X-Ray Photoelectron Spectroscopy (XPS, ESCA)
The surface analysis technique called X-Ray Photoelectron Spectroscopy (XPS) is also known as ESCA, electron spectroscopy for chemical analysis. XPS is chosen when the samples are insulating or when chemical state information is desired. XPS analysis is usually conducted in two parts. During the first portion, a complete surface elemental analysis is obtained. XPS detects atomic number range 3-92, within 50Å of the surface. There is good light element sensitivity, with a detectability limit of approximately 0.1 atomic percent. The second portion of a typical XPS experiment is used to determine the chemical binding energy of the surface elements. This portion is the true strength of XPS in that the binding energy furnishes some information about compounds present on the surface. Argon profiling is also available to determine concentration as a function of depth.
XPS Features Include
Material issues analyzed with XPS include surface segregation, corrosion, semiconductor & electrical contact contamination, surface cleanliness, paint & coating delamination, and intergranular fracture.

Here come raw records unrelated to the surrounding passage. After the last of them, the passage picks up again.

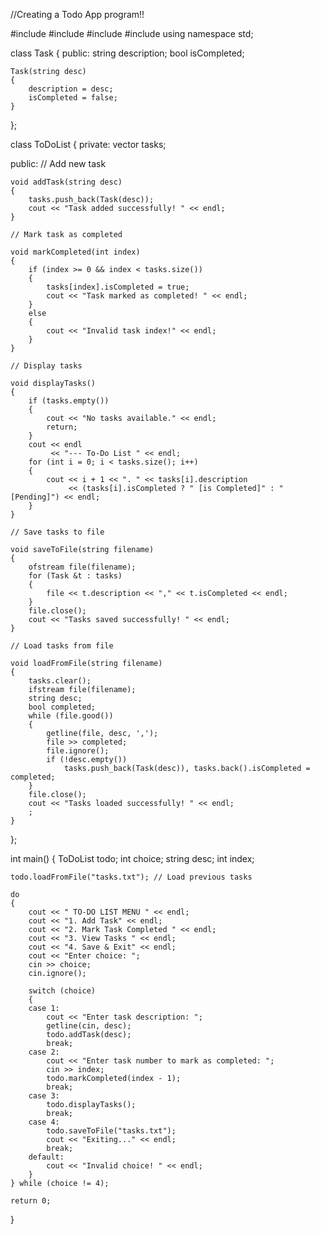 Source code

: //Creating a Todo App program!!

#include <iostream>
#include <vector>
#include <fstream>
#include <string>
using namespace std;

class Task
{
public:
    string description;
    bool isCompleted;

    Task(string desc)
    {
        description = desc;
        isCompleted = false;
    }
};

class ToDoList
{
private:
    vector<Task> tasks;

public:
    // Add new task

    void addTask(string desc)
    {
        tasks.push_back(Task(desc));
        cout << "Task added successfully! " << endl;
    }

    // Mark task as completed

    void markCompleted(int index)
    {
        if (index >= 0 && index < tasks.size())
        {
            tasks[index].isCompleted = true;
            cout << "Task marked as completed! " << endl;
        }
        else
        {
            cout << "Invalid task index!" << endl;
        }
    }

    // Display tasks

    void displayTasks()
    {
        if (tasks.empty())
        {
            cout << "No tasks available." << endl;
            return;
        }
        cout << endl
             << "--- To-Do List " << endl;
        for (int i = 0; i < tasks.size(); i++)
        {
            cout << i + 1 << ". " << tasks[i].description
                 << (tasks[i].isCompleted ? " [is Completed]" : " [Pending]") << endl;
        }
    }

    // Save tasks to file

    void saveToFile(string filename)
    {
        ofstream file(filename);
        for (Task &t : tasks)
        {
            file << t.description << "," << t.isCompleted << endl;
        }
        file.close();
        cout << "Tasks saved successfully! " << endl;
    }

    // Load tasks from file

    void loadFromFile(string filename)
    {
        tasks.clear();
        ifstream file(filename);
        string desc;
        bool completed;
        while (file.good())
        {
            getline(file, desc, ',');
            file >> completed;
            file.ignore();
            if (!desc.empty())
                tasks.push_back(Task(desc)), tasks.back().isCompleted = completed;
        }
        file.close();
        cout << "Tasks loaded successfully! " << endl;
        ;
    }
};

int main()
{
    ToDoList todo;
    int choice;
    string desc;
    int index;

    todo.loadFromFile("tasks.txt"); // Load previous tasks

    do
    {
        cout << " TO-DO LIST MENU " << endl;
        cout << "1. Add Task" << endl;
        cout << "2. Mark Task Completed " << endl;
        cout << "3. View Tasks " << endl;
        cout << "4. Save & Exit" << endl;
        cout << "Enter choice: ";
        cin >> choice;
        cin.ignore();

        switch (choice)
        {
        case 1:
            cout << "Enter task description: ";
            getline(cin, desc);
            todo.addTask(desc);
            break;
        case 2:
            cout << "Enter task number to mark as completed: ";
            cin >> index;
            todo.markCompleted(index - 1);
            break;
        case 3:
            todo.displayTasks();
            break;
        case 4:
            todo.saveToFile("tasks.txt");
            cout << "Exiting..." << endl;
            break;
        default:
            cout << "Invalid choice! " << endl;
        }
    } while (choice != 4);

    return 0;
}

- Elemental surface composition from atomic number 3-92
- 10-50Å analysis depth
- 10µm spatial resolution
- Conductors and insulators can be analyzed
- Depth profiling with C-60 beam for organic materials
- Depth profiling with argon ion beam for inorganic materials
- Large sample size
XPS is well suited to the study of coating failures. Analysis of the exposed material interface delineates the true location of the separation. Comparison of these surfaces to the bulk materials often shows the presence of contaminants.
In this example, XPS determined that a fluoride-containing glass surface was contaminated with a high level of Teflon®, preventing ultimate coating adhesion. The base glass contained fluoride compounds. Polytetrafluoroethylene (PTFE) is a synthetic fluoropolymer (most well known by the DuPont brand name Teflon®) with many applications. XPS can easily differentiate between the fluorine states of simple fluoride and fluoropolymer.
XPS has many applications in polymer technology. One application is the study of polymer film before and after surface treatment processes, including plasma treatment and corona discharge treatment. The data compare the carbon oxidation state of untreated and treated polyethylene after discharge treatment in air. Shifting in the carbon XPS peaks indicate different binding states are present. The as-received polyethylene is predominantly alkane C-C carbon. Carbon-oxygen bonding is clearly present after the discharge process.